No worries! Feel free to ping me if you need anything 👍

[rorymckinley]

@adfoster-r7 Upstream ruby-mysql now has a fix for one of the issues fixed locally by #18297 (https://github.com/rapid7/metasploit-framework/pull/18297/files#r1297845124). The second issue (https://github.com/rapid7/metasploit-framework/pull/18297/files#r1297825664) is already fixed by a change in upstream that was absent from the local ruby-mysql (I tested against the vulnerable mysql container to confirm).

As a result, I think this PR is ready to be resuscitated. The one catch is that I am not sure when an updated version of the gem will be released. Would you have any objections to the gem being sourced from the project's gitlab repo rather than from rubygems?

[adfoster-r7]

Thanks for handling those PRs! (https://gitlab.com/tmtms/ruby-mysql/-/merge_requests/4 + https://gitlab.com/tmtms/ruby-mysql/-/merge_requests/2)
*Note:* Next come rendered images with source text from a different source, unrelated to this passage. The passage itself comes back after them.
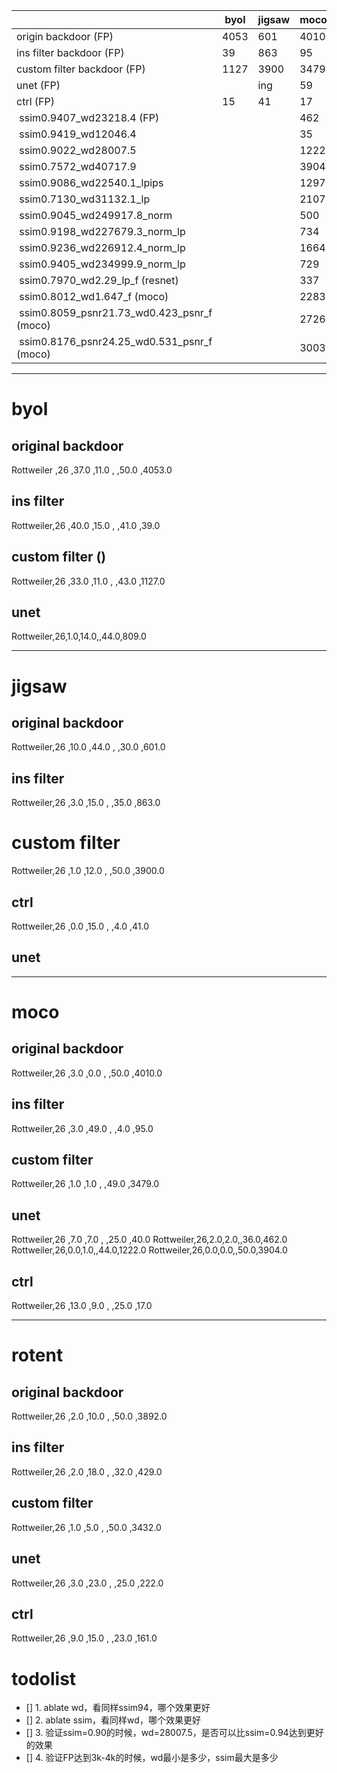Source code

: |  | byol |jigsaw|moco|rotent|
| ----------- | ----------- |-----------|-----------|-----------|
| origin backdoor (FP) |4053 |601|4010|3892|
| ins filter backdoor (FP) |39|863|95|429|
| custom filter backdoor (FP) |1127 |3900|3479|3432|
| unet (FP) | |ing|59|222|
| ctrl (FP) |15 |41|17|161|
|  ssim0.9407_wd23218.4 (FP) | ||462||
|  ssim0.9419_wd12046.4 | ||35||
|  ssim0.9022_wd28007.5 | ||1222||
|  ssim0.7572_wd40717.9 | ||3904||
|  ssim0.9086_wd22540.1_lpips | ||1297||
|  ssim0.7130_wd31132.1_lp | ||2107||
|  ssim0.9045_wd249917.8_norm | ||500||
|  ssim0.9198_wd227679.3_norm_lp | ||734||
|  ssim0.9236_wd226912.4_norm_lp | ||1664||
|  ssim0.9405_wd234999.9_norm_lp | ||729||
|  ssim0.7970_wd2.29_lp_f (resnet) | ||337||
|  ssim0.8012_wd1.647_f (moco) | ||2283||
|  ssim0.8059_psnr21.73_wd0.423_psnr_f (moco) | ||2726||
|  ssim0.8176_psnr24.25_wd0.531_psnr_f (moco) | ||3003||

---

# byol
## original backdoor
Rottweiler ,26       ,37.0      ,11.0 , ,50.0 ,4053.0

## ins filter
Rottweiler,26       ,40.0      ,15.0 , ,41.0 ,39.0

## custom filter ()
Rottweiler,26       ,33.0      ,11.0 , ,43.0 ,1127.0

## unet
Rottweiler,26,1.0,14.0,,44.0,809.0

---

# jigsaw

## original backdoor

Rottweiler,26       ,10.0      ,44.0 , ,30.0 ,601.0

## ins filter
Rottweiler,26       ,3.0       ,15.0 , ,35.0 ,863.0


# custom filter
Rottweiler,26       ,1.0       ,12.0 , ,50.0 ,3900.0

## ctrl
Rottweiler,26       ,0.0       ,15.0 , ,4.0  ,41.0

## unet

---
# moco
## original backdoor
Rottweiler,26       ,3.0       ,0.0  , ,50.0 ,4010.0

## ins filter
Rottweiler,26       ,3.0       ,49.0  , ,4.0 ,95.0


## custom filter
Rottweiler,26       ,1.0       ,1.0  , ,49.0 ,3479.0
## unet
Rottweiler,26       ,7.0       ,7.0  , ,25.0 ,40.0
Rottweiler,26,2.0,2.0,,36.0,462.0
Rottweiler,26,0.0,1.0,,44.0,1222.0
Rottweiler,26,0.0,0.0,,50.0,3904.0

## ctrl
Rottweiler,26       ,13.0      ,9.0  , ,25.0 ,17.0

---

# rotent
## original backdoor
Rottweiler,26       ,2.0       ,10.0 , ,50.0 ,3892.0

## ins filter
Rottweiler,26       ,2.0       ,18.0 , ,32.0 ,429.0

## custom filter
Rottweiler,26       ,1.0       ,5.0  , ,50.0 ,3432.0

## unet
Rottweiler,26       ,3.0       ,23.0 , ,25.0 ,222.0

## ctrl
Rottweiler,26       ,9.0       ,15.0 , ,23.0 ,161.0


# todolist
- [] 1. ablate wd，看同样ssim94，哪个效果更好
- [] 2. ablate ssim，看同样wd，哪个效果更好
- [] 3. 验证ssim=0.90的时候，wd=28007.5，是否可以比ssim=0.94达到更好的效果
- [] 4. 验证FP达到3k-4k的时候，wd最小是多少，ssim最大是多少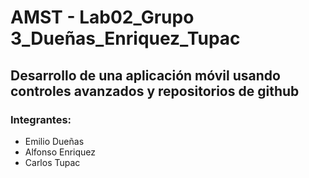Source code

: # AMST - Lab02_Grupo 3_Dueñas_Enriquez_Tupac
## Desarrollo de una aplicación móvil usando controles avanzados y repositorios de github
### Integrantes:

* Emilio Dueñas
* Alfonso Enriquez
* Carlos Tupac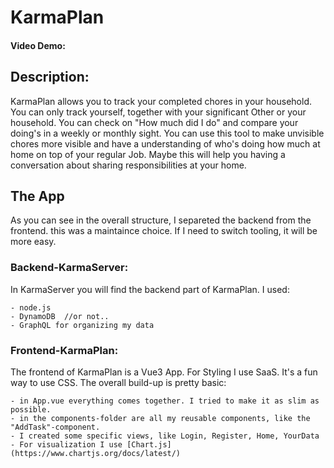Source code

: # KarmaPlan
#### Video Demo:  <URL HERE>
## Description: 
KarmaPlan allows you to track your completed chores in your household. You can only track yourself, together with your significant Other or your household. 
You can check on "How much did I do" and compare your doing's in a weekly or monthly sight. 
You can use this tool to make unvisible chores more visible and have a understanding of who's doing how much at home on top of your regular Job. 
Maybe this will help you having a conversation about sharing responsibilities at your home. 

## The App

As you can see in the overall structure, I separeted the backend from the frontend. this was a maintaince choice. If I need to switch tooling, it will be more easy. 

### Backend-KarmaServer: 
In KarmaServer you will find the backend part of KarmaPlan.
I used: 

    - node.js
    - DynamoDB  //or not..
    - GraphQL for organizing my data 


### Frontend-KarmaPlan:
The frontend of KarmaPlan is a Vue3 App. For Styling I use SaaS. It's a fun way to use CSS. 
The overall build-up is pretty basic:

    - in App.vue everything comes together. I tried to make it as slim as possible.
    - in the components-folder are all my reusable components, like the "AddTask"-component.
    - I created some specific views, like Login, Register, Home, YourData
    - For visualization I use [Chart.js](https://www.chartjs.org/docs/latest/)
    
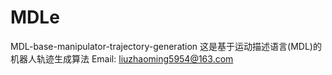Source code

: # MDLe
MDL-base-manipulator-trajectory-generation 
这是基于运动描述语言(MDL)的机器人轨迹生成算法
Email: liuzhaoming5954@163.com

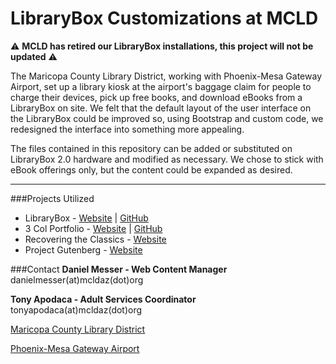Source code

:# LibraryBox Customizations at MCLD

:warning: **MCLD has retired our LibraryBox installations, this project will not be updated** :warning:

The Maricopa County Library District, working with Phoenix-Mesa Gateway Airport, set up a library kiosk at the airport's baggage claim for people to charge their devices, pick up free books, and download eBooks from a LibraryBox on site. We felt that the default layout of the user interface on the LibraryBox could be improved so, using Bootstrap and custom code, we redesigned the interface into something more appealing.

The files contained in this repository can be added or substituted on LibraryBox 2.0 hardware and modified as necessary. We chose to stick with eBook offerings only, but the content could be expanded as desired.

---
###Projects Utilized

* LibraryBox - [Website](http://librarybox.us/) | [GitHub](https://github.com/LibraryBox-Dev)
* 3 Col Portfolio - [Website](http://startbootstrap.com/template-overviews/3-col-portfolio/) | [GitHub](https://github.com/IronSummitMedia/startbootstrap-3-col-portfolio)
* Recovering the Classics - [Website](http://recoveringtheclassics.com/)
* Project Gutenberg - [Website](http://www.gutenberg.org/)

###Contact
**Daniel Messer - Web Content Manager**
danielmesser(at)mcldaz(dot)org

**Tony Apodaca - Adult Services Coordinator**
tonyapodaca(at)mcldaz(dot)org

[Maricopa County Library District](http://mcldaz.org)

[Phoenix-Mesa Gateway Airport](http://www.phxmesagateway.org/)

 
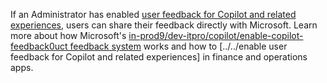 If an Administrator has enabled [user feedback for Copilot and related experiences](../../dev-itpro/copilot/enable-copilot-feedback.md), users can share their feedback directly with Microsoft. Learn more about how Microsoft's [in-prod9/dev-itpro/copilot/enable-copilot-feedback0uct feedback system](/microsoft-365/admin/misc/feedback-user-control) works and how to [../../enable user feedback for Copilot and related experiences] in finance and operations apps.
If you're good with rebasing, pointing to the latest Github SHA on GitLab, we could start testing this on our side. If everything's well, we can see if there's new version available on RubyGems https://rubygems.org/gems/ruby-mysql by then and decide what to do next 😄

I'd definitely preference the source code being available in RubyGems as it has the benefit of being cacheable by artifactory / nexus in CI envs, and I know it wouldn't impact downstream build systems like Kali/Arch etc; but happy to re-evaluate after testing things! 👍

[rorymckinley]

I'd definitely preference the source code being available in RubyGems as it has the benefit of being cacheable by artifactory / nexus in CI envs, and I know it wouldn't impact downstream build systems like Kali/Arch etc; but happy to re-evaluate after testing things! 👍

Makes sense - let me rebase and re-test based on the Gitlab HEAD and then we can always park this until an updated version of the gem is released.

[adfoster-r7]

🎉

[rorymckinley]

@adfoster-r7 I have manually tested this per the examples at the top of this PR. All seems fine - I have tried recreating the 'blocked because of many connection errors' issue (to confirm that the gem and my manual change of earlier have produced the same result) but I have been unable to.

At any rate, some googling and a cursory inspection of the docs around add_runtime_dependency seems to indicate that there is no clean way to have the gemspec build the gem from a repo URL - therefore we will need to put this PR on ice pending a new gem release.

[adfoster-r7]

Thanks for the awesome work! Will keep an eye on the release page for the gem to be available 🤞

[rorymckinley]

@adfoster-r7 I see that version 4.1.0 of ruby-mysql was released - I will update this PR accordingly (hopefully on Thursday or Friday).

[rorymckinley]

@adfoster-r7 I think this is ready to go - I see there is one check failing, but I can't see why.

[adfoster-r7]

@msjenkins-r7 retest this please

[adfoster-r7]

Thanks! I'll try and run through things today 🎉

[adfoster-r7]

Updated the steps to include the happy path of #18297 now too, and everything looks good - thanks! 👍

[adfoster-r7]

Release Notes

Updates multiple MySQL modules to support authenticating with newer versions of MySQL.

[adfoster-r7]

Added a call out for the updated support in the Metasploit release notes, thanks! 👍

https://www.rapid7.com/blog/post/2023/10/13/metasploit-weekly-wrap-up-31/

[rorymckinley]

Added a call out for the updated support in the Metasploit release notes, thanks! 👍
Thank you! :)

I am hoping to get rid of the last few RbMysql remnants this week.